YOUR GOAL> Please return only the lines from the one holding "berklum & berklunum \\*" through the one holding "This knowledge compelled", exactly as they appear in the records below, both ends included.
---
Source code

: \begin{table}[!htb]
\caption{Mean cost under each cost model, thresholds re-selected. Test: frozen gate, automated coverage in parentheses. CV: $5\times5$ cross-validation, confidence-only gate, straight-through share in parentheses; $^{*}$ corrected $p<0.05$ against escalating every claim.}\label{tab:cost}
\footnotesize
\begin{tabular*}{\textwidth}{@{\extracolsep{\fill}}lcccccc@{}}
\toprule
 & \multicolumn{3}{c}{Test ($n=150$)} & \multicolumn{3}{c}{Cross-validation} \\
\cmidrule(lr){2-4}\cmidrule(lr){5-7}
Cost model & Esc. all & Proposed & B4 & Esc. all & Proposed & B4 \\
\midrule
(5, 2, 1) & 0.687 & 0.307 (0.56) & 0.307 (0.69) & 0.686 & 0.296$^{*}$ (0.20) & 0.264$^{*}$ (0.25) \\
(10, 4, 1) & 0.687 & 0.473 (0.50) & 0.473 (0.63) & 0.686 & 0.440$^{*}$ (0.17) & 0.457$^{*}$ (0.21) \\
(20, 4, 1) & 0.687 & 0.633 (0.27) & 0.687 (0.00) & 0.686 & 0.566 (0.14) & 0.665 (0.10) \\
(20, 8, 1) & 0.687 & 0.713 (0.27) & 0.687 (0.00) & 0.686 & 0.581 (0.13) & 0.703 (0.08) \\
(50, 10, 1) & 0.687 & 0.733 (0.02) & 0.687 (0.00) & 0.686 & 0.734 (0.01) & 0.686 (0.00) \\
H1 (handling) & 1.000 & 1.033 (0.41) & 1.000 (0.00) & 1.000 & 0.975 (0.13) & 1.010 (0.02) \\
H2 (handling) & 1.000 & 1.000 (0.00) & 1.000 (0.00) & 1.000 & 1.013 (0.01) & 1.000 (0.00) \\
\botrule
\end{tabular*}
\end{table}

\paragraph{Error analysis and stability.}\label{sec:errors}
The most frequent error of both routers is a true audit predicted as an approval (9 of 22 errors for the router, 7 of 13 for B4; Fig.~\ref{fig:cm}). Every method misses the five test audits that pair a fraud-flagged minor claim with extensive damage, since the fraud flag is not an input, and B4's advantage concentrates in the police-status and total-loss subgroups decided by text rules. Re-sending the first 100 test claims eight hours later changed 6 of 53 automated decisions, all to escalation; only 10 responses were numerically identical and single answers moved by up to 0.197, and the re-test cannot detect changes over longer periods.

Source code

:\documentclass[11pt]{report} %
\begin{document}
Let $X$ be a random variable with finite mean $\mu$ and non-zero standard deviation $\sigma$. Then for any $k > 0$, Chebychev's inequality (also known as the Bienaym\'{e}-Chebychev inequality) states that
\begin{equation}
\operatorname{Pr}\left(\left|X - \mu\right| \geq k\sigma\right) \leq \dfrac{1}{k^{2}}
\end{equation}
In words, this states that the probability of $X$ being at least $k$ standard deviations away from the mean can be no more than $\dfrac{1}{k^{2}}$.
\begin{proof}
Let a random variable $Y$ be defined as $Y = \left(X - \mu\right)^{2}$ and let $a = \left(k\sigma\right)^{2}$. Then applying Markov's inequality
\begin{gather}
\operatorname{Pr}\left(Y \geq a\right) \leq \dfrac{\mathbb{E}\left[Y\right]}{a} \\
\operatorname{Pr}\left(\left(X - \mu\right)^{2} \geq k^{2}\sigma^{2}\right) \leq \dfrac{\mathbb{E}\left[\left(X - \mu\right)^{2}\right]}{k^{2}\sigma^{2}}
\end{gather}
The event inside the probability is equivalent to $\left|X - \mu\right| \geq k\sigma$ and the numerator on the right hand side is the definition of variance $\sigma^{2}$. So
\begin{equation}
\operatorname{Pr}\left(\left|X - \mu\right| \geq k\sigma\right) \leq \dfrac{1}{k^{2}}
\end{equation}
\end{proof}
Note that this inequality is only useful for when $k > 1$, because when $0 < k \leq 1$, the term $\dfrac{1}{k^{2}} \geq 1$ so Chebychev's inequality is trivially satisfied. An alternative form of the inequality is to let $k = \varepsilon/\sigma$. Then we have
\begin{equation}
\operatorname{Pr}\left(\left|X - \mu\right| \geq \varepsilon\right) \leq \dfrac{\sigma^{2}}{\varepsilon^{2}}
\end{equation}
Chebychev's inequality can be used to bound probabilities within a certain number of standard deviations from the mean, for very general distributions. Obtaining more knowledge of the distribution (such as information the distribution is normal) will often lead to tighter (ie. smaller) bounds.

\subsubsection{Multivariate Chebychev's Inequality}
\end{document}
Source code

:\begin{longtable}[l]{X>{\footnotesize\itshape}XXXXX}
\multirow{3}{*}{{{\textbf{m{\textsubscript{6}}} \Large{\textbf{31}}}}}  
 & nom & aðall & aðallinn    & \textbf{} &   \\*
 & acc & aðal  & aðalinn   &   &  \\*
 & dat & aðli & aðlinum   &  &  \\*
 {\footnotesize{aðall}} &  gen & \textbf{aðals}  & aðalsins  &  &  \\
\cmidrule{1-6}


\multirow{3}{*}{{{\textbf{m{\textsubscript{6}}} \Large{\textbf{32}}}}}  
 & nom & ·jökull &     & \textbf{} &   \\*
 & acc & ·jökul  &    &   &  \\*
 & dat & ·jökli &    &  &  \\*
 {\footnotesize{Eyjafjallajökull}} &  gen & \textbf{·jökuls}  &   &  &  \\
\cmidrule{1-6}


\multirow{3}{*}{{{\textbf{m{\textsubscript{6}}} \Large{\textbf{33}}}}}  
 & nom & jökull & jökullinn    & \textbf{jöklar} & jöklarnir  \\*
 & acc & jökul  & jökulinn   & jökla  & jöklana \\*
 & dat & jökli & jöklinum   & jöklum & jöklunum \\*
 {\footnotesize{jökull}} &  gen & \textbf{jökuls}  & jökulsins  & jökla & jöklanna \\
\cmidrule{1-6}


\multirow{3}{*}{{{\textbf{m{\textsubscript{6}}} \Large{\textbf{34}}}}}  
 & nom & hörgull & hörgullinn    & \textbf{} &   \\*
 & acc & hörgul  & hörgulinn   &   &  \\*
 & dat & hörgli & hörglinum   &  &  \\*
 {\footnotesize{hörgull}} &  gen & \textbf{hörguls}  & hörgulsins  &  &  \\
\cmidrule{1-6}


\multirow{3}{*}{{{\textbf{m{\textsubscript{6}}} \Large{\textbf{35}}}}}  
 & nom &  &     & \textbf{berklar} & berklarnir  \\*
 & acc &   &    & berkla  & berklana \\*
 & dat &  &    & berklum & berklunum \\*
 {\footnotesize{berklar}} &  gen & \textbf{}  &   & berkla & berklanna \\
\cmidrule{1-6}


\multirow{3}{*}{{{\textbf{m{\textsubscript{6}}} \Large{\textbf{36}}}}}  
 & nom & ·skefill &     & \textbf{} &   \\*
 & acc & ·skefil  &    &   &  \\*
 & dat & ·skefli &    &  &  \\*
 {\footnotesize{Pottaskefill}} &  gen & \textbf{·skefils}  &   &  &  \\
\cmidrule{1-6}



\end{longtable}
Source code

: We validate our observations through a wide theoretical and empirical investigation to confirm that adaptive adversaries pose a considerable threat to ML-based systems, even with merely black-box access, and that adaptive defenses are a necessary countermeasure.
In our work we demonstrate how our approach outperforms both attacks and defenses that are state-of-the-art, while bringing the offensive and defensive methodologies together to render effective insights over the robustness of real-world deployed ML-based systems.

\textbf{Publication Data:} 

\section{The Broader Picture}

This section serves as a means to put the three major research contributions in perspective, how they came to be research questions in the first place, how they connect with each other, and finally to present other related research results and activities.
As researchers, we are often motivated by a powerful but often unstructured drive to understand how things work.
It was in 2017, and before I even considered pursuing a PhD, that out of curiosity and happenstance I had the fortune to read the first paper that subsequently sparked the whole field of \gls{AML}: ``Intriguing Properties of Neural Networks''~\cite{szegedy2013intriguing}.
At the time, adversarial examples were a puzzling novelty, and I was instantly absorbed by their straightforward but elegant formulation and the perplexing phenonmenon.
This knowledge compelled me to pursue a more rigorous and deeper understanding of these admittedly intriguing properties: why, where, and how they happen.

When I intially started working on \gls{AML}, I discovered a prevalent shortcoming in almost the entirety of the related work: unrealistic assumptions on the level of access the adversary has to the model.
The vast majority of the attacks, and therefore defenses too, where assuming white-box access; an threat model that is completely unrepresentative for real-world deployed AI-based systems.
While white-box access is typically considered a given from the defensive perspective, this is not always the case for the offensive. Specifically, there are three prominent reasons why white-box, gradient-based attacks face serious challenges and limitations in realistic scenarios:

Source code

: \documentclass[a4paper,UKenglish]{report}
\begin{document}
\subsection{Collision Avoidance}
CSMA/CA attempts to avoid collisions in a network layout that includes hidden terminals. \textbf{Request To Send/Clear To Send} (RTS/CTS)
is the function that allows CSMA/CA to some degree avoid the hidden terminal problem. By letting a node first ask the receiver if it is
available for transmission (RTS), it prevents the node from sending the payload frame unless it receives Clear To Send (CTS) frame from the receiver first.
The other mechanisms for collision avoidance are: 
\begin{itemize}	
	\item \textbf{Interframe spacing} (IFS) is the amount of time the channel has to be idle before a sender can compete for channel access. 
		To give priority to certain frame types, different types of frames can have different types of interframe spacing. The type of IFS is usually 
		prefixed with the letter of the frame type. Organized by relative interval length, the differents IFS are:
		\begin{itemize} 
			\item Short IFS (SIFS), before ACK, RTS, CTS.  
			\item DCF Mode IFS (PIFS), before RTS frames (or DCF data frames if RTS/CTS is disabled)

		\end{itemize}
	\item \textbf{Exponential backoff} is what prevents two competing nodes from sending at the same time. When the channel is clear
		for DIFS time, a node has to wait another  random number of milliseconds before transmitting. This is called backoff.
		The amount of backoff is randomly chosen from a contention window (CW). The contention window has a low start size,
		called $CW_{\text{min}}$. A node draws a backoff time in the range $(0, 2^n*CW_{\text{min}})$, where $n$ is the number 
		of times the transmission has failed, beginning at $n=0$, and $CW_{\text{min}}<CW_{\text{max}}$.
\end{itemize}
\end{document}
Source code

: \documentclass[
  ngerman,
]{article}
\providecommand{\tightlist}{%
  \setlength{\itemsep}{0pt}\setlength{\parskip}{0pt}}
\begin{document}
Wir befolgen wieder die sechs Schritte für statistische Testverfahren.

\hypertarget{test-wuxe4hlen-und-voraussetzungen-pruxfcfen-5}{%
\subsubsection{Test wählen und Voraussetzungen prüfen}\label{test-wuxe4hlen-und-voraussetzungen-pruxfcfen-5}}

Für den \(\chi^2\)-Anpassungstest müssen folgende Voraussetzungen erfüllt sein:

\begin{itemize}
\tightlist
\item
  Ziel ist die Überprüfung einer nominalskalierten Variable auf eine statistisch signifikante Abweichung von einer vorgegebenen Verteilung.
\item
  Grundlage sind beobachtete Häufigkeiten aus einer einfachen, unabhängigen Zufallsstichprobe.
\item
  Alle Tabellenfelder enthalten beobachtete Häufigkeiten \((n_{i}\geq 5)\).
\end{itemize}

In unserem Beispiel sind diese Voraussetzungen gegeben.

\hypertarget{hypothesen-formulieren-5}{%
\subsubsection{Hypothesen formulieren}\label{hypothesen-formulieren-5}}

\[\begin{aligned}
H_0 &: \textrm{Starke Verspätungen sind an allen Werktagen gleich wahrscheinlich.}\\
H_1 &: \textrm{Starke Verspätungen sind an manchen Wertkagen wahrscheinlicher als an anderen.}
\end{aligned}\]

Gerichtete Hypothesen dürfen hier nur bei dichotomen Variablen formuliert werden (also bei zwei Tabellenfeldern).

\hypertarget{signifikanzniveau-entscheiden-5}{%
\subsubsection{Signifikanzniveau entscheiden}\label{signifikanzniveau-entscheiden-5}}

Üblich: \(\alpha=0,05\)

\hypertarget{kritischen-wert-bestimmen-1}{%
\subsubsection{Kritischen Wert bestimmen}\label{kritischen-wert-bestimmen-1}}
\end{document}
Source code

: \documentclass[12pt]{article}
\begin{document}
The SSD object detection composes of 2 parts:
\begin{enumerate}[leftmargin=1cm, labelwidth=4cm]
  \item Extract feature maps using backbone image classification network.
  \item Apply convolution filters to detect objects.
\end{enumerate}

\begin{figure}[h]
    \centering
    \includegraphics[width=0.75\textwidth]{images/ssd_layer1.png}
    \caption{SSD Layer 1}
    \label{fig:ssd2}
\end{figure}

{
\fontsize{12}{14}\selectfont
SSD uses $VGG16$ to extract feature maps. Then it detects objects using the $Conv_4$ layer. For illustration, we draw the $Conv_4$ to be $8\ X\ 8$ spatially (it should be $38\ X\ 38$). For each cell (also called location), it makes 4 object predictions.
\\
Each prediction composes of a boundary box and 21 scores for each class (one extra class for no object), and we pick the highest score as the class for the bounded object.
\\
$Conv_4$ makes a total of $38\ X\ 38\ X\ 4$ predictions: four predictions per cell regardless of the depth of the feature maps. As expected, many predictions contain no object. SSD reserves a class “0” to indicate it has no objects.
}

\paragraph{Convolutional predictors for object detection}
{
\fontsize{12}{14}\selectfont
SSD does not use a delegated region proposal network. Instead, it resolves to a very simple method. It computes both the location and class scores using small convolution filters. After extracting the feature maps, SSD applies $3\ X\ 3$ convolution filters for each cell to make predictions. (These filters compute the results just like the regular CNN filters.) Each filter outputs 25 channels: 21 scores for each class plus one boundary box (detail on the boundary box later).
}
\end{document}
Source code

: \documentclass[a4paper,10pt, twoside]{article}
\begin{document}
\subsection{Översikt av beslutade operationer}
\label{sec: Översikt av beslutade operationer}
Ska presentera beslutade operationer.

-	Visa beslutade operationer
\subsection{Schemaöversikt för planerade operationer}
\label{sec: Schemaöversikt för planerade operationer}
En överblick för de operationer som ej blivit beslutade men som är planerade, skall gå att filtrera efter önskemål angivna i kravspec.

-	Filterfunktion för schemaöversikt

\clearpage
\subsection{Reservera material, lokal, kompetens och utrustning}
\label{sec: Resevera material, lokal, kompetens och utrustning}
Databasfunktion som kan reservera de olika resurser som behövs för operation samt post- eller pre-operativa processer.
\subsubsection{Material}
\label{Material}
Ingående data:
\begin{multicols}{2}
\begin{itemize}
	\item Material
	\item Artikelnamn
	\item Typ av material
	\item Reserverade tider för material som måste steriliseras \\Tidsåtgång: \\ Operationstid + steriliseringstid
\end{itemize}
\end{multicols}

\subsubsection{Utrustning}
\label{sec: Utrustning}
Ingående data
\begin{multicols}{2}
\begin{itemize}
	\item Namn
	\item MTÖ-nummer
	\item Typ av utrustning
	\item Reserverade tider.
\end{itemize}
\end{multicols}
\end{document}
---
FINAL ANSWER>
 & dat &  &    & berklum & berklunum \\*
 {\footnotesize{berklar}} &  gen & \textbf{}  &   & berkla & berklanna \\
\cmidrule{1-6}


\multirow{3}{*}{{{\textbf{m{\textsubscript{6}}} \Large{\textbf{36}}}}}  
 & nom & ·skefill &     & \textbf{} &   \\*
 & acc & ·skefil  &    &   &  \\*
 & dat & ·skefli &    &  &  \\*
 {\footnotesize{Pottaskefill}} &  gen & \textbf{·skefils}  &   &  &  \\
\cmidrule{1-6}



\end{longtable}
Source code

: We validate our observations through a wide theoretical and empirical investigation to confirm that adaptive adversaries pose a considerable threat to ML-based systems, even with merely black-box access, and that adaptive defenses are a necessary countermeasure.
In our work we demonstrate how our approach outperforms both attacks and defenses that are state-of-the-art, while bringing the offensive and defensive methodologies together to render effective insights over the robustness of real-world deployed ML-based systems.

\textbf{Publication Data:} 

\section{The Broader Picture}

This section serves as a means to put the three major research contributions in perspective, how they came to be research questions in the first place, how they connect with each other, and finally to present other related research results and activities.
As researchers, we are often motivated by a powerful but often unstructured drive to understand how things work.
It was in 2017, and before I even considered pursuing a PhD, that out of curiosity and happenstance I had the fortune to read the first paper that subsequently sparked the whole field of \gls{AML}: ``Intriguing Properties of Neural Networks''~\cite{szegedy2013intriguing}.
At the time, adversarial examples were a puzzling novelty, and I was instantly absorbed by their straightforward but elegant formulation and the perplexing phenonmenon.
This knowledge compelled me to pursue a more rigorous and deeper understanding of these admittedly intriguing properties: why, where, and how they happen.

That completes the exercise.